▶ [THE TASK] The answer should consist of all the entries, repeated word for word.

(DATASET CONTENT Opens)

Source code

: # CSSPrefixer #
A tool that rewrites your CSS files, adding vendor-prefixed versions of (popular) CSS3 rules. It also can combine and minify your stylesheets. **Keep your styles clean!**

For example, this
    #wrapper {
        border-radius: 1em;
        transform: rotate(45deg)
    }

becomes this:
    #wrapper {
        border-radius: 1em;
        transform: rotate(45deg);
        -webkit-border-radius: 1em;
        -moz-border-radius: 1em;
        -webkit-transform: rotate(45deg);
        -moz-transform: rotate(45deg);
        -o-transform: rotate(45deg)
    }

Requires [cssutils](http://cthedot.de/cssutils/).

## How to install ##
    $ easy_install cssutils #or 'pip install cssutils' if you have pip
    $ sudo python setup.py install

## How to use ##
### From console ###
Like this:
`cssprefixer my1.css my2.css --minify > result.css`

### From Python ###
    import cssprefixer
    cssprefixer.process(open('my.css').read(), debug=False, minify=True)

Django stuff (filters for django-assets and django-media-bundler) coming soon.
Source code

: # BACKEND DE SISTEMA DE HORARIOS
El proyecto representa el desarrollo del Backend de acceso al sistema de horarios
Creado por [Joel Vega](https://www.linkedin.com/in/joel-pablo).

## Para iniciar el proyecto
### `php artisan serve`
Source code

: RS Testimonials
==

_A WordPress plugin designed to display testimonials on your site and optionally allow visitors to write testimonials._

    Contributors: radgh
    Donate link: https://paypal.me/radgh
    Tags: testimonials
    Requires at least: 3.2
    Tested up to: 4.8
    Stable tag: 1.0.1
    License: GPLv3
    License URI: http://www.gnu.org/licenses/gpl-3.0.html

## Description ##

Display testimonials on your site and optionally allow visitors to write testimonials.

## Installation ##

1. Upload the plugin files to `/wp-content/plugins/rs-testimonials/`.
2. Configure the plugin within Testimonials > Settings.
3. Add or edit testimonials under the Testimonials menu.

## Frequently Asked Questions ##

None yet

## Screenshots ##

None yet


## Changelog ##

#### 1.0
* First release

(DATASET CONTENT Closes)

▶ [ANSWER TO THE PROBLEM]
Source code

: # CSSPrefixer #
A tool that rewrites your CSS files, adding vendor-prefixed versions of (popular) CSS3 rules. It also can combine and minify your stylesheets. **Keep your styles clean!**

For example, this
    #wrapper {
        border-radius: 1em;
        transform: rotate(45deg)
    }

becomes this:
    #wrapper {
        border-radius: 1em;
        transform: rotate(45deg);
        -webkit-border-radius: 1em;
        -moz-border-radius: 1em;
        -webkit-transform: rotate(45deg);
        -moz-transform: rotate(45deg);
        -o-transform: rotate(45deg)
    }

Requires [cssutils](http://cthedot.de/cssutils/).

## How to install ##
    $ easy_install cssutils #or 'pip install cssutils' if you have pip
    $ sudo python setup.py install

## How to use ##
### From console ###
Like this:
`cssprefixer my1.css my2.css --minify > result.css`

### From Python ###
    import cssprefixer
    cssprefixer.process(open('my.css').read(), debug=False, minify=True)

Django stuff (filters for django-assets and django-media-bundler) coming soon.
Source code

: # BACKEND DE SISTEMA DE HORARIOS
El proyecto representa el desarrollo del Backend de acceso al sistema de horarios
Creado por [Joel Vega](https://www.linkedin.com/in/joel-pablo).

## Para iniciar el proyecto
### `php artisan serve`
Source code

: RS Testimonials
==

_A WordPress plugin designed to display testimonials on your site and optionally allow visitors to write testimonials._

    Contributors: radgh
    Donate link: https://paypal.me/radgh
    Tags: testimonials
    Requires at least: 3.2
    Tested up to: 4.8
    Stable tag: 1.0.1
    License: GPLv3
    License URI: http://www.gnu.org/licenses/gpl-3.0.html

## Description ##

Display testimonials on your site and optionally allow visitors to write testimonials.

## Installation ##

1. Upload the plugin files to `/wp-content/plugins/rs-testimonials/`.
2. Configure the plugin within Testimonials > Settings.
3. Add or edit testimonials under the Testimonials menu.

## Frequently Asked Questions ##

None yet

## Screenshots ##

None yet


## Changelog ##

#### 1.0
* First release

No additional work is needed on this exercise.